Source texts of formatted documents:
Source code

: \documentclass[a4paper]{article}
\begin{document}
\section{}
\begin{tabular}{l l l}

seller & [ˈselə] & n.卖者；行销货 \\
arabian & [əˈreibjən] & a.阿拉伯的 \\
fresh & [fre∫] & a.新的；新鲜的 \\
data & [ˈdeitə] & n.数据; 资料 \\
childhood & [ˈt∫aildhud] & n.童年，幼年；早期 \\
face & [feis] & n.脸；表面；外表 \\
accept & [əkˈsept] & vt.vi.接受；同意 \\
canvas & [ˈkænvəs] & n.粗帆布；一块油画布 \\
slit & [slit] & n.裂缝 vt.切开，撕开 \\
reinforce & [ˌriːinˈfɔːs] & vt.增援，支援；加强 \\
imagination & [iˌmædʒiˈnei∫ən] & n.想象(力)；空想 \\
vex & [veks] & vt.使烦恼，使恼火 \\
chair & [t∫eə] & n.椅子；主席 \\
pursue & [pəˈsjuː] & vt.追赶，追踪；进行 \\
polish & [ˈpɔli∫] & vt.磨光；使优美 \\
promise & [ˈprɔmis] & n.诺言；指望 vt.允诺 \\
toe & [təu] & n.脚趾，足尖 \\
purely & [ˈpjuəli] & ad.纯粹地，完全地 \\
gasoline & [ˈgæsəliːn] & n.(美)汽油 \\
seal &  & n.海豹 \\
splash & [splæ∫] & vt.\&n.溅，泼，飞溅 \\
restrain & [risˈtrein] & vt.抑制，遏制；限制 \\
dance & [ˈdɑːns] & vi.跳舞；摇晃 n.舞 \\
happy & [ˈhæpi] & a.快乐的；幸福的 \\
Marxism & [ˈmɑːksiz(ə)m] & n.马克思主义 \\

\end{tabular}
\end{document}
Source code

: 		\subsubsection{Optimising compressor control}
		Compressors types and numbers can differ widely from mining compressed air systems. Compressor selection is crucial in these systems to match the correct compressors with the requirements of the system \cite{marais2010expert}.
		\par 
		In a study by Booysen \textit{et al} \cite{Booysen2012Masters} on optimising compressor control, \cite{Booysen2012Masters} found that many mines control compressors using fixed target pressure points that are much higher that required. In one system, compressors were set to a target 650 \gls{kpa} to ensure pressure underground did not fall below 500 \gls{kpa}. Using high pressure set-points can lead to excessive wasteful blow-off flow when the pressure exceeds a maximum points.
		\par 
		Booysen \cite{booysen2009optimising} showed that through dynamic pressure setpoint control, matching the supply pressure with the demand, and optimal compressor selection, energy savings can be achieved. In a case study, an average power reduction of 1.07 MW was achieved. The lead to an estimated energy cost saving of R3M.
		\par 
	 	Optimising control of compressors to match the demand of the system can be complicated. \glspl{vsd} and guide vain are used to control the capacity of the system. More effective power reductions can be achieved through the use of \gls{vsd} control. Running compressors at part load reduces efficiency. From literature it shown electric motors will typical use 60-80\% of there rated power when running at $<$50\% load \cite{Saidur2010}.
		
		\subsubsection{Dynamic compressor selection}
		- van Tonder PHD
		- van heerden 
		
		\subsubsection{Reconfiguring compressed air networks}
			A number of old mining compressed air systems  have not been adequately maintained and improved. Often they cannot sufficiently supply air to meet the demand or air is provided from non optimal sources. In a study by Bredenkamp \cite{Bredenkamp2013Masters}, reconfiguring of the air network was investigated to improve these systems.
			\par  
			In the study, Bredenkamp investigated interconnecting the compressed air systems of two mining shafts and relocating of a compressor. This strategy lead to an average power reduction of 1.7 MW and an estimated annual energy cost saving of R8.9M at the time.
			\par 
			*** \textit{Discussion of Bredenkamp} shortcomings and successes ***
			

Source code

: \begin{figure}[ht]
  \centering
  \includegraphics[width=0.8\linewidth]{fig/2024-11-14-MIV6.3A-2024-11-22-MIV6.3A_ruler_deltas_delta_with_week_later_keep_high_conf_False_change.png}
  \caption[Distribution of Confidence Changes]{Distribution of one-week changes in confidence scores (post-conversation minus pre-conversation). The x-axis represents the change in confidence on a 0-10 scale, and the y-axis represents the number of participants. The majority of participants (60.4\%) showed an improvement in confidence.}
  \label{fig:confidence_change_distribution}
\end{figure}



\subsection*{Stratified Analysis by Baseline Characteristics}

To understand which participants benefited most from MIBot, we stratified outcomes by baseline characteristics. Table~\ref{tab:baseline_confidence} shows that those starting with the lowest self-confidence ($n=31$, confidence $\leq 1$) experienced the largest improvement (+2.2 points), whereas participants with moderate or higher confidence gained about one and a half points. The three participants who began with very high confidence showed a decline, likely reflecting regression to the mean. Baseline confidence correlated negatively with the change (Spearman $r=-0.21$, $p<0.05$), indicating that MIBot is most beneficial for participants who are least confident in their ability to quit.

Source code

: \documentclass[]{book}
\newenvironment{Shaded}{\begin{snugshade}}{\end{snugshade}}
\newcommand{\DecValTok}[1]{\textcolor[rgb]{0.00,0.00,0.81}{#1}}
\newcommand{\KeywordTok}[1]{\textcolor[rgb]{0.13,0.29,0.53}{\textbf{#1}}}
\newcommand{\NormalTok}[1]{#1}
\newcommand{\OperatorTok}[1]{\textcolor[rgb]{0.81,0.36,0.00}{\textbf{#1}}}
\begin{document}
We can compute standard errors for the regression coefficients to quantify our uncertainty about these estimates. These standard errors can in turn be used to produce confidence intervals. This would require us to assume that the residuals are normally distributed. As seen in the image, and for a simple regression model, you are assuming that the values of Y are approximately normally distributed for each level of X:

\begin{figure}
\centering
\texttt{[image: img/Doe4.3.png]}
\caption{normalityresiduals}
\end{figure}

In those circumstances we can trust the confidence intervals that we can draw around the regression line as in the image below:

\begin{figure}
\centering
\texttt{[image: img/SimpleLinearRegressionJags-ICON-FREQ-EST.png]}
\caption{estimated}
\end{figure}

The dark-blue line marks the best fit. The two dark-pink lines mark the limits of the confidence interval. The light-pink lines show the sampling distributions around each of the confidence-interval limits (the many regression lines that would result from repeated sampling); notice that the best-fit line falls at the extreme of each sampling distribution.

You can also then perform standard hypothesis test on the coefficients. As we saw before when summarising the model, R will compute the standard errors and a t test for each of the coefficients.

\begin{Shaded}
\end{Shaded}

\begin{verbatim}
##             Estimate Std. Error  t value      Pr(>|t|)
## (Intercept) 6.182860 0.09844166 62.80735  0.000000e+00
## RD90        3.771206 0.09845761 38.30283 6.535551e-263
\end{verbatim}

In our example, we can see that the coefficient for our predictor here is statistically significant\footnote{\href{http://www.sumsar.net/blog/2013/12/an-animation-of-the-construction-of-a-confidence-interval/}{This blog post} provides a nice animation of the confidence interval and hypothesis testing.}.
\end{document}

Work required: Copy, exactly and only, the lines above that begin with the one containing "seller & [ˈselə] & n.卖者；行销货 \\" and finish with the one containing "slit & [slit] & n.裂缝 vt.切开，撕开 \\".

Answer to the problem:
seller & [ˈselə] & n.卖者；行销货 \\
arabian & [əˈreibjən] & a.阿拉伯的 \\
fresh & [fre∫] & a.新的；新鲜的 \\
data & [ˈdeitə] & n.数据; 资料 \\
childhood & [ˈt∫aildhud] & n.童年，幼年；早期 \\
face & [feis] & n.脸；表面；外表 \\
accept & [əkˈsept] & vt.vi.接受；同意 \\
canvas & [ˈkænvəs] & n.粗帆布；一块油画布 \\
slit & [slit] & n.裂缝 vt.切开，撕开 \\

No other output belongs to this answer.